[Collected data entries]
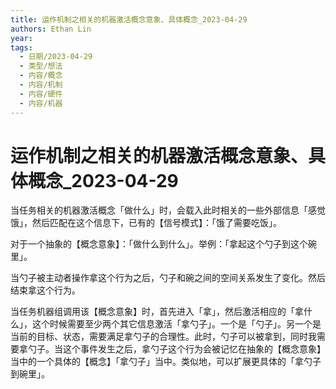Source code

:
 ```yaml
---
title: 运作机制之相关的机器激活概念意象、具体概念_2023-04-29
authors: Ethan Lin
year:
tags:
  - 日期/2023-04-29 
  - 类型/想法 
  - 内容/概念 
  - 内容/机制 
  - 内容/硬件 
  - 内容/机器 
---
```



# 运作机制之相关的机器激活概念意象、具体概念_2023-04-29








当任务相关的机器激活概念「做什么」时，会载入此时相关的一些外部信息「感觉饿」，然后匹配在这个信息下，已有的【信号模式】：「饿了需要吃饭」。


对于一个抽象的【概念意象】：「做什么到什么」。举例：「拿起这个勺子到这个碗里」。

当勺子被主动者操作拿这个行为之后，勺子和碗之间的空间关系发生了变化。然后结束拿这个行为。

当任务机器组调用该【概念意象】时，首先进入「拿」，然后激活相应的「拿什么」，这个时候需要至少两个其它信息激活「拿勺子」。一个是「勺子」。另一个是当前的目标、状态，需要满足拿勺子的合理性。此时，勺子可以被拿到，同时我需要拿勺子。当这个事件发生之后，拿勺子这个行为会被记忆在抽象的【概念意象】当中的一个具体的【概念】「拿勺子」当中。类似地，可以扩展更具体的「拿勺子到碗里」。
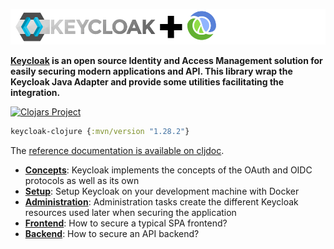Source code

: 
![Keycloak plus Clojure](keycloak-plus-clojure.png)

__[Keycloak](http://www.keycloak.org) is an open source Identity and Access Management solution for easily securing modern applications and API. This library wrap the Keycloak Java Adapter and provide some utilities facilitating the integration.__

[![Clojars Project](https://img.shields.io/clojars/v/keycloak-clojure.svg)](https://clojars.org/keycloak-clojure)

```clojure
keycloak-clojure {:mvn/version "1.28.2"}
```

The [reference documentation is available on cljdoc](https://cljdoc.org/d/keycloak-clojure/keycloak-clojure).

- **[Concepts](https://cljdoc.org/d/keycloak-clojure/keycloak-clojure/1.27.0/doc/security-concepts)**: Keycloak implements the concepts of the OAuth and OIDC protocols as well as its own
- **[Setup](https://cljdoc.org/d/keycloak-clojure/keycloak-clojure/1.27.0/doc/run-keycloak)**: Setup Keycloak on your development machine with Docker
- **[Administration](https://cljdoc.org/d/keycloak-clojure/keycloak-clojure/1.27.0/doc/administrative-tasks)**: Administration tasks create the different Keycloak resources used later when securing the application
- **[Frontend](https://cljdoc.org/d/keycloak-clojure/keycloak-clojure/1.27.0/doc/securing-a-frontend)**: How to secure a typical SPA frontend?
- **[Backend](https://cljdoc.org/d/keycloak-clojure/keycloak-clojure/1.27.0/doc/securing-a-backend)**: How to secure an API backend?



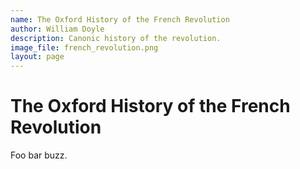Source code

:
 ```yaml
---
name: The Oxford History of the French Revolution
author: William Doyle
description: Canonic history of the revolution.
image_file: french_revolution.png
layout: page
---
```


# The Oxford History of the French Revolution

Foo bar buzz.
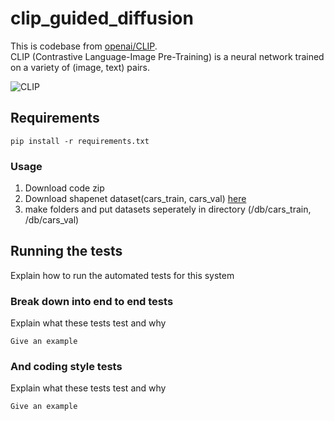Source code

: # clip_guided_diffusion

This is codebase from [openai/CLIP](https://github.com/openai/CLIP). <br/> 
CLIP (Contrastive Language-Image Pre-Training) is a neural network trained on a variety of (image, text) pairs. 

![CLIP](https://github.com/Yeoneasy/clip_guided_diffusion/assets/129255517/0a8bed9a-00db-4185-b917-8c73367a5c54)

## Requirements

```
pip install -r requirements.txt
```

### Usage

1. Download code zip
2. Download shapenet dataset(cars_train, cars_val) [here](https://drive.google.com/drive/folders/1OkYgeRcIcLOFu1ft5mRODWNQaPJ0ps90)
3. make folders and put datasets seperately in directory (/db/cars_train, /db/cars_val)

## Running the tests

Explain how to run the automated tests for this system

### Break down into end to end tests

Explain what these tests test and why

```
Give an example
```

### And coding style tests

Explain what these tests test and why

```
Give an example
```
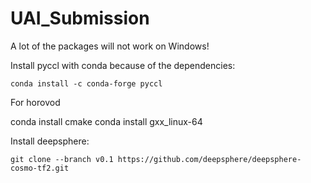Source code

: # UAI_Submission

A lot of the packages will not work on Windows!

Install pyccl with conda because of the dependencies:

```
conda install -c conda-forge pyccl
```

For horovod

conda install cmake
conda install gxx_linux-64

Install deepsphere:

```
git clone --branch v0.1 https://github.com/deepsphere/deepsphere-cosmo-tf2.git
```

## Task details
Check each line above for the string "with" and copy those that have it.

## Result for this task
- **[Setup](https://cljdoc.org/d/keycloak-clojure/keycloak-clojure/1.27.0/doc/run-keycloak)**: Setup Keycloak on your development machine with Docker
Install pyccl with conda because of the dependencies:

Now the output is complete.